Publications & Newsletters

Top news stories from AMA Morning Rounds®: Week of May 1, 2023

. 4 MIN READ

Read AMA Morning Rounds®’ most popular stories in medicine and public health from the week of May 1, 2023–May 5, 2023.

NBC News (5/4, Edwards) reports that “research found four distinct signals up to two years before a colorectal cancer diagnosis.” These signals include: abdominal pain, rectal bleeding, ongoing diarrhea, and iron deficiency anemia. Study “participants had at least one of those symptoms that began as early as two years before they were diagnosed,” and “nearly half of the study participants experienced at least one of those symptoms three months before they were diagnosed.” Moreover, “the risk for cancer diagnosis rose as additional symptoms popped up.” The findings were published in the Journal of the National Cancer Institute.

The Washington Post (5/3, Ovalle, Johnson) reports that the FDA approved GSK’s RSV vaccine, called Arexvy, in adults 60 years of age and older. This marks the first U.S. approval of a vaccine in this indication, with a Pfizer vaccine following close behind and “under consideration for older adults and for pregnant people as a maternal vaccination that would protect newborn children.” Meanwhile, “a monoclonal antibody treatment for babies, developed by Sanofi and AstraZeneca to offer vaccine-like protection during the winter RSV season, is also under consideration.”

The New York Times (5/3, Jewett) reports, “The GSK vaccine was nearly 83% effective in preventing lower respiratory tract illness in adults 60 and older in a study of about 25,000 patients, according to data published in The New England Journal of Medicine.”

STAT (5/3, Branswell, Subscription Publication) reports that the CDC “must recommend the vaccines before they can be pushed into the marketplace.
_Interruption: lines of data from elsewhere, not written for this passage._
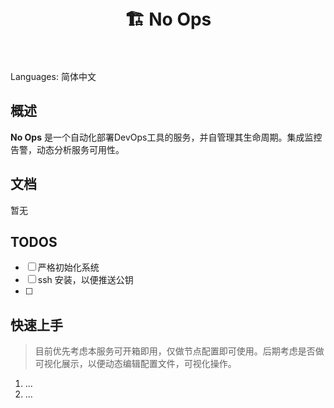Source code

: <h1 align="center">
  <br>
  🏗 No Ops
  <br>
  <br>
</h1>

Languages: 简体中文

## 概述

**No Ops** 是一个自动化部署DevOps工具的服务，并自管理其生命周期。集成监控告警，动态分析服务可用性。

## 文档

暂无

## TODOS

- [ ] 严格初始化系统
- [ ] ssh 安装，以便推送公钥
- [ ]  



## 快速上手

> 目前优先考虑本服务可开箱即用，仅做节点配置即可使用。后期考虑是否做可视化展示，以便动态编辑配置文件，可视化操作。

1. ...
2. ...

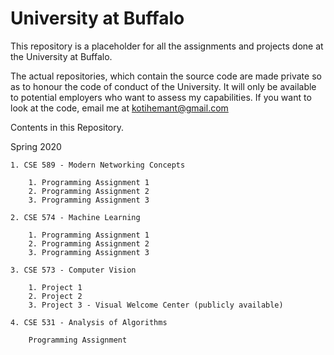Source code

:# University at Buffalo

This repository is a placeholder for all the assignments and projects done at the University at Buffalo.

The actual repositories, which contain the source code are made private so as to honour the code of conduct of the University. It will only be available to potential employers who want to assess my capabilities. If you want to look at the code, email me at kotihemant@gmail.com

Contents in this Repository.

Spring 2020

    1. CSE 589 - Modern Networking Concepts

        1. Programming Assignment 1
        2. Programming Assignment 2
        3. Programming Assignment 3

    2. CSE 574 - Machine Learning
    
        1. Programming Assignment 1
        2. Programming Assignment 2
        3. Programming Assignment 3

    3. CSE 573 - Computer Vision

        1. Project 1
        2. Project 2
        3. Project 3 - Visual Welcome Center (publicly available)

    4. CSE 531 - Analysis of Algorithms

        Programming Assignment
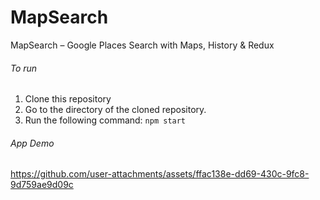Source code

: # MapSearch
MapSearch – Google Places Search with Maps, History &amp; Redux

###### To run
1. Clone this repository
2. Go to the directory of the cloned repository.
3. Run the following command:
  `npm start` 
  
###### App Demo
https://github.com/user-attachments/assets/ffac138e-dd69-430c-9fc8-9d759ae9d09c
That will likely happen after a CDC vaccine expert panel, the Advisory Committee on Immunization Practices, meets on June 21 and 22.”
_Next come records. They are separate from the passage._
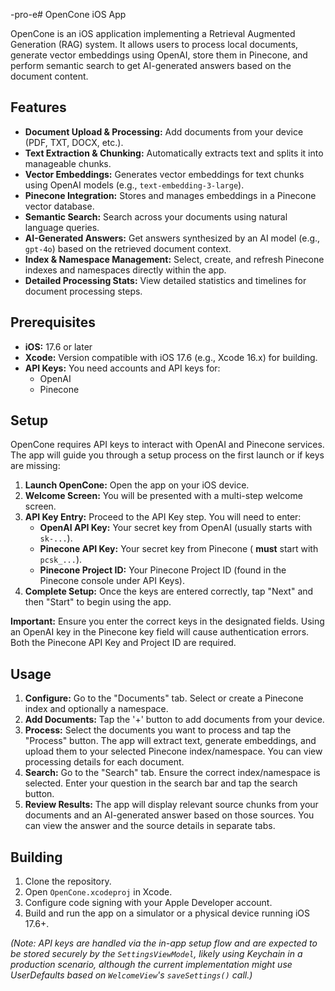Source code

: -pro-e# OpenCone iOS App

OpenCone is an iOS application implementing a Retrieval Augmented Generation (RAG) system. It allows users to process local documents, generate vector embeddings using OpenAI, store them in Pinecone, and perform semantic search to get AI-generated answers based on the document content.

## Features

*   **Document Upload & Processing:** Add documents from your device (PDF, TXT, DOCX, etc.).
*   **Text Extraction & Chunking:** Automatically extracts text and splits it into manageable chunks.
*   **Vector Embeddings:** Generates vector embeddings for text chunks using OpenAI models (e.g., `text-embedding-3-large`).
*   **Pinecone Integration:** Stores and manages embeddings in a Pinecone vector database.
*   **Semantic Search:** Search across your documents using natural language queries.
*   **AI-Generated Answers:** Get answers synthesized by an AI model (e.g., `gpt-4o`) based on the retrieved document context.
*   **Index & Namespace Management:** Select, create, and refresh Pinecone indexes and namespaces directly within the app.
*   **Detailed Processing Stats:** View detailed statistics and timelines for document processing steps.

## Prerequisites

*   **iOS:** 17.6 or later
*   **Xcode:** Version compatible with iOS 17.6 (e.g., Xcode 16.x) for building.
*   **API Keys:** You need accounts and API keys for:
    *   OpenAI
    *   Pinecone

## Setup

OpenCone requires API keys to interact with OpenAI and Pinecone services. The app will guide you through a setup process on the first launch or if keys are missing:

1.  **Launch OpenCone:** Open the app on your iOS device.
2.  **Welcome Screen:** You will be presented with a multi-step welcome screen.
3.  **API Key Entry:** Proceed to the API Key step. You will need to enter:
    *   **OpenAI API Key:** Your secret key from OpenAI (usually starts with `sk-...`).
    *   **Pinecone API Key:** Your secret key from Pinecone ( **must** start with `pcsk_...`).
    *   **Pinecone Project ID:** Your Pinecone Project ID (found in the Pinecone console under API Keys).
4.  **Complete Setup:** Once the keys are entered correctly, tap "Next" and then "Start" to begin using the app.

**Important:** Ensure you enter the correct keys in the designated fields. Using an OpenAI key in the Pinecone key field will cause authentication errors. Both the Pinecone API Key and Project ID are required.

## Usage

1.  **Configure:** Go to the "Documents" tab. Select or create a Pinecone index and optionally a namespace.
2.  **Add Documents:** Tap the '+' button to add documents from your device.
3.  **Process:** Select the documents you want to process and tap the "Process" button. The app will extract text, generate embeddings, and upload them to your selected Pinecone index/namespace. You can view processing details for each document.
4.  **Search:** Go to the "Search" tab. Ensure the correct index/namespace is selected. Enter your question in the search bar and tap the search button.
5.  **Review Results:** The app will display relevant source chunks from your documents and an AI-generated answer based on those sources. You can view the answer and the source details in separate tabs.

## Building

1.  Clone the repository.
2.  Open `OpenCone.xcodeproj` in Xcode.
3.  Configure code signing with your Apple Developer account.
4.  Build and run the app on a simulator or a physical device running iOS 17.6+.

*(Note: API keys are handled via the in-app setup flow and are expected to be stored securely by the `SettingsViewModel`, likely using Keychain in a production scenario, although the current implementation might use UserDefaults based on `WelcomeView`'s `saveSettings()` call.)*
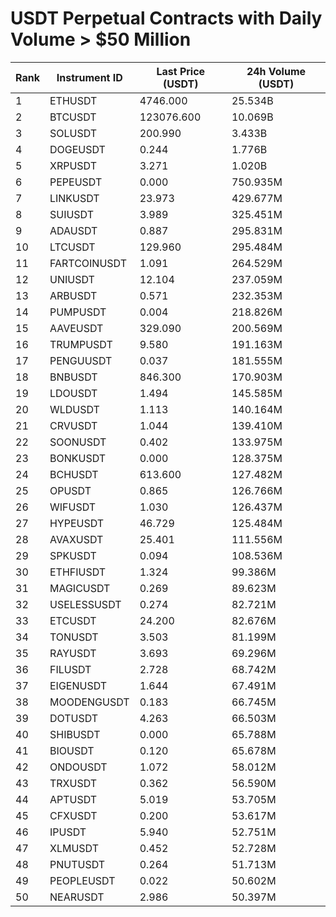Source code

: # USDT Perpetual Contracts with Daily Volume > $50 Million

| Rank | Instrument ID | Last Price (USDT) | 24h Volume (USDT) |
|------|---------------|-------------------|-------------------|
| 1 | ETHUSDT | 4746.000 | 25.534B |
| 2 | BTCUSDT | 123076.600 | 10.069B |
| 3 | SOLUSDT | 200.990 | 3.433B |
| 4 | DOGEUSDT | 0.244 | 1.776B |
| 5 | XRPUSDT | 3.271 | 1.020B |
| 6 | PEPEUSDT | 0.000 | 750.935M |
| 7 | LINKUSDT | 23.973 | 429.677M |
| 8 | SUIUSDT | 3.989 | 325.451M |
| 9 | ADAUSDT | 0.887 | 295.831M |
| 10 | LTCUSDT | 129.960 | 295.484M |
| 11 | FARTCOINUSDT | 1.091 | 264.529M |
| 12 | UNIUSDT | 12.104 | 237.059M |
| 13 | ARBUSDT | 0.571 | 232.353M |
| 14 | PUMPUSDT | 0.004 | 218.826M |
| 15 | AAVEUSDT | 329.090 | 200.569M |
| 16 | TRUMPUSDT | 9.580 | 191.163M |
| 17 | PENGUUSDT | 0.037 | 181.555M |
| 18 | BNBUSDT | 846.300 | 170.903M |
| 19 | LDOUSDT | 1.494 | 145.585M |
| 20 | WLDUSDT | 1.113 | 140.164M |
| 21 | CRVUSDT | 1.044 | 139.410M |
| 22 | SOONUSDT | 0.402 | 133.975M |
| 23 | BONKUSDT | 0.000 | 128.375M |
| 24 | BCHUSDT | 613.600 | 127.482M |
| 25 | OPUSDT | 0.865 | 126.766M |
| 26 | WIFUSDT | 1.030 | 126.437M |
| 27 | HYPEUSDT | 46.729 | 125.484M |
| 28 | AVAXUSDT | 25.401 | 111.556M |
| 29 | SPKUSDT | 0.094 | 108.536M |
| 30 | ETHFIUSDT | 1.324 | 99.386M |
| 31 | MAGICUSDT | 0.269 | 89.623M |
| 32 | USELESSUSDT | 0.274 | 82.721M |
| 33 | ETCUSDT | 24.200 | 82.676M |
| 34 | TONUSDT | 3.503 | 81.199M |
| 35 | RAYUSDT | 3.693 | 69.296M |
| 36 | FILUSDT | 2.728 | 68.742M |
| 37 | EIGENUSDT | 1.644 | 67.491M |
| 38 | MOODENGUSDT | 0.183 | 66.745M |
| 39 | DOTUSDT | 4.263 | 66.503M |
| 40 | SHIBUSDT | 0.000 | 65.788M |
| 41 | BIOUSDT | 0.120 | 65.678M |
| 42 | ONDOUSDT | 1.072 | 58.012M |
| 43 | TRXUSDT | 0.362 | 56.590M |
| 44 | APTUSDT | 5.019 | 53.705M |
| 45 | CFXUSDT | 0.200 | 53.617M |
| 46 | IPUSDT | 5.940 | 52.751M |
| 47 | XLMUSDT | 0.452 | 52.728M |
| 48 | PNUTUSDT | 0.264 | 51.713M |
| 49 | PEOPLEUSDT | 0.022 | 50.602M |
| 50 | NEARUSDT | 2.986 | 50.397M |
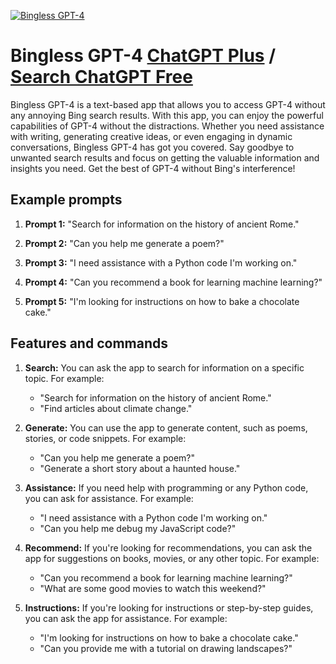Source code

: 
[![Bingless GPT-4](https://files.oaiusercontent.com/file-7vscbzdk9ZwmpHVVyKykmYuD?se=2123-10-17T02%3A48%3A17Z&sp=r&sv=2021-08-06&sr=b&rscc=max-age%3D31536000%2C%20immutable&rscd=attachment%3B%20filename%3Dc715af00-8abf-45c0-b536-a68b43afc86f.png&sig=eijBAXuB0icBzLwYwNq3xwFQ8eI3N4OwrC59bIkHCRQ%3D)](https://chat.openai.com/g/g-b964hatzt-bingless-gpt-4)

# Bingless GPT-4 [ChatGPT Plus](https://chat.openai.com/g/g-b964hatzt-bingless-gpt-4) / [Search ChatGPT Free](https://gptcall.net/index.html#/?search=Bingless%20GPT-4)

Bingless GPT-4 is a text-based app that allows you to access GPT-4 without any annoying Bing search results. With this app, you can enjoy the powerful capabilities of GPT-4 without the distractions. Whether you need assistance with writing, generating creative ideas, or even engaging in dynamic conversations, Bingless GPT-4 has got you covered. Say goodbye to unwanted search results and focus on getting the valuable information and insights you need. Get the best of GPT-4 without Bing's interference!

## Example prompts

1. **Prompt 1:** "Search for information on the history of ancient Rome."

2. **Prompt 2:** "Can you help me generate a poem?"

3. **Prompt 3:** "I need assistance with a Python code I'm working on."

4. **Prompt 4:** "Can you recommend a book for learning machine learning?"

5. **Prompt 5:** "I'm looking for instructions on how to bake a chocolate cake."

## Features and commands

1. **Search:** You can ask the app to search for information on a specific topic. For example:
    - "Search for information on the history of ancient Rome."
    - "Find articles about climate change."

2. **Generate:** You can use the app to generate content, such as poems, stories, or code snippets. For example:
    - "Can you help me generate a poem?"
    - "Generate a short story about a haunted house."

3. **Assistance:** If you need help with programming or any Python code, you can ask for assistance. For example:
    - "I need assistance with a Python code I'm working on."
    - "Can you help me debug my JavaScript code?"

4. **Recommend:** If you're looking for recommendations, you can ask the app for suggestions on books, movies, or any other topic. For example:
    - "Can you recommend a book for learning machine learning?"
    - "What are some good movies to watch this weekend?"

5. **Instructions:** If you're looking for instructions or step-by-step guides, you can ask the app for assistance. For example:
    - "I'm looking for instructions on how to bake a chocolate cake."
    - "Can you provide me with a tutorial on drawing landscapes?"


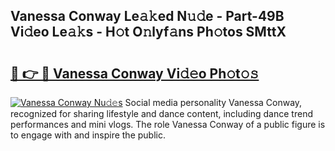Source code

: ## Vanessa Conway Le𝚊𝚔ed N𝚞𝚍e - Part-49B Vi𝚍eo Le𝚊𝚔s - H𝚘t O𝚗lyf𝚊ns Ph𝚘tos SMttX

# <h2><a href="http://hf2rpuk.feru.top/?c=Vanessa+Conway">🔗 👉 🔴 Vanessa Conway Vi𝚍𝚎o Ph𝚘t𝚘𝚜</a></h2>

[![Vanessa Conway Nu𝚍𝚎s](https://i.imgur.com/0TWrTi3.gif)](http://hf2rpuk.feru.top/?c=Vanessa+Conway)
Social media personality Vanessa Conway, recognized for sharing lifestyle and dance content, including dance trend performances and mini vlogs. The role Vanessa Conway of a public figure is to engage with and inspire the public.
The New York Times (5/2, Caron) reports, “Americans have become increasingly lonely and isolated, and this lack of social connection is having profound effects on our mental and physical health,” U.S. Surgeon General Vivek H. Murthy “warned in an advisory” (PDF) issued on May 2.

The Washington Post (5/2, Nirappil) reports, “Loneliness presents a profound public health threat akin to smoking and obesity,” Murthy cautioned in the advisory “that aims to rally Americans to spend more time with each other in an increasingly divided and digital society.” He “said half of U.S. adults experience loneliness, which has consequences for mental and physical health, including a greater risk of depression, anxiety – and perhaps more surprisingly, heart disease, stroke and dementia.” The advisory “calls for a collective effort to ‘mend the social fabric of our nation,’ including teaching children how to build healthy relationships; talking more to relatives, friends and co-workers; and spending less time online and on social media if it comes at the expense of in-person interactions.”

The Washington Post (5/1, Searing) reports, “People with asthma were found to be 36% more likely to develop cancer than people who do not suffer from the chronic respiratory disease, according to research published in the journal Cancer Medicine.” The study found people with asthma “had a higher risk for developing five types of cancer—lung cancer, blood cancer, melanoma, kidney cancer and ovarian cancer—from the 13 types of cancer the researchers analyzed.” Additionally, people “with asthma who used inhaled steroids had elevated risk for just two cancers (lung and melanoma), compared with higher risk for nine cancer types among nonusers— ‘suggesting a protective effect of inhaled steroid use on cancer,’ the researchers wrote.”

According to the New York Times (4/28, A20, Padmanabhan), “bilingualism may” be associated with “improved memory in later life,” according to research published in the journal Neurobiology of Aging. After “studying hundreds of older patients, researchers in Germany found that those who reported using two languages daily from a young age scored higher on tests of learning, memory, language and self-control than patients who spoke only one language.”